Stored data:
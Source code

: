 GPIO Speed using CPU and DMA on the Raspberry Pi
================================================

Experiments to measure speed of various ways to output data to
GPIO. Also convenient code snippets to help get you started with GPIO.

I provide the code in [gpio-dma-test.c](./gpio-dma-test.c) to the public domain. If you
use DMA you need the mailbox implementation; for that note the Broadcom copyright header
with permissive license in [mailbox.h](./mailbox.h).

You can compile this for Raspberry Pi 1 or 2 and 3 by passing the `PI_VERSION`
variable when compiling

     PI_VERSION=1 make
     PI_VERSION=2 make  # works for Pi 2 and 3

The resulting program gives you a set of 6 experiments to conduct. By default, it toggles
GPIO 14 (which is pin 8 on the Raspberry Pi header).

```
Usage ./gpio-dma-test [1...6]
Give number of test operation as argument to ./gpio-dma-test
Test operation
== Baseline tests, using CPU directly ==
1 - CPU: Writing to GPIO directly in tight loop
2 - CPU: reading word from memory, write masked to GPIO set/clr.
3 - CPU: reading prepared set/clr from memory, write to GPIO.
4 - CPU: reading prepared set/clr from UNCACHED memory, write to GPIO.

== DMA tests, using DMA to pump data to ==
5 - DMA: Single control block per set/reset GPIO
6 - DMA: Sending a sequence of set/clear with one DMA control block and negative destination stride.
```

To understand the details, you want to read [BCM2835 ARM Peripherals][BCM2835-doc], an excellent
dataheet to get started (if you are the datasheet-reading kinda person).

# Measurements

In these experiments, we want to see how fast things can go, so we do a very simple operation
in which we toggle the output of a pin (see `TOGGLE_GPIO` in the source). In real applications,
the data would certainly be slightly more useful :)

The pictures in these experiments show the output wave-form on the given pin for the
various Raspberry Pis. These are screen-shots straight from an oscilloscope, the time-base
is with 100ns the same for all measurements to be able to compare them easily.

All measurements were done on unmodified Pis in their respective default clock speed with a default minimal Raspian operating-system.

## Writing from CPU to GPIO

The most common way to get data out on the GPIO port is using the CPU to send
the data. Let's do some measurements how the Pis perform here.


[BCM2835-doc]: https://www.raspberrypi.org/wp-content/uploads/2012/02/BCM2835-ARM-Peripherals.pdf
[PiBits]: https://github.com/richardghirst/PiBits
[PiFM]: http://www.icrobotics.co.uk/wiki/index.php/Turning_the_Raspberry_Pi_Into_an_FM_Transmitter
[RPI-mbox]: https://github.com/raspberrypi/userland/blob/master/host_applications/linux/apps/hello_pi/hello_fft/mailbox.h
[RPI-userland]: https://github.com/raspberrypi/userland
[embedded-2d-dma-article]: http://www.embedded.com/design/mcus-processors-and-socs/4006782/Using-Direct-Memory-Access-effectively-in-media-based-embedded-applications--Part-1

Problem to solve —
With the first line of the records as the start and the line holding "use DMA you" as the end, please copy exactly those lines and no others.

Result of the task —
Source code

: GPIO Speed using CPU and DMA on the Raspberry Pi
================================================

Experiments to measure speed of various ways to output data to
GPIO. Also convenient code snippets to help get you started with GPIO.

I provide the code in [gpio-dma-test.c](./gpio-dma-test.c) to the public domain. If you
use DMA you need the mailbox implementation; for that note the Broadcom copyright header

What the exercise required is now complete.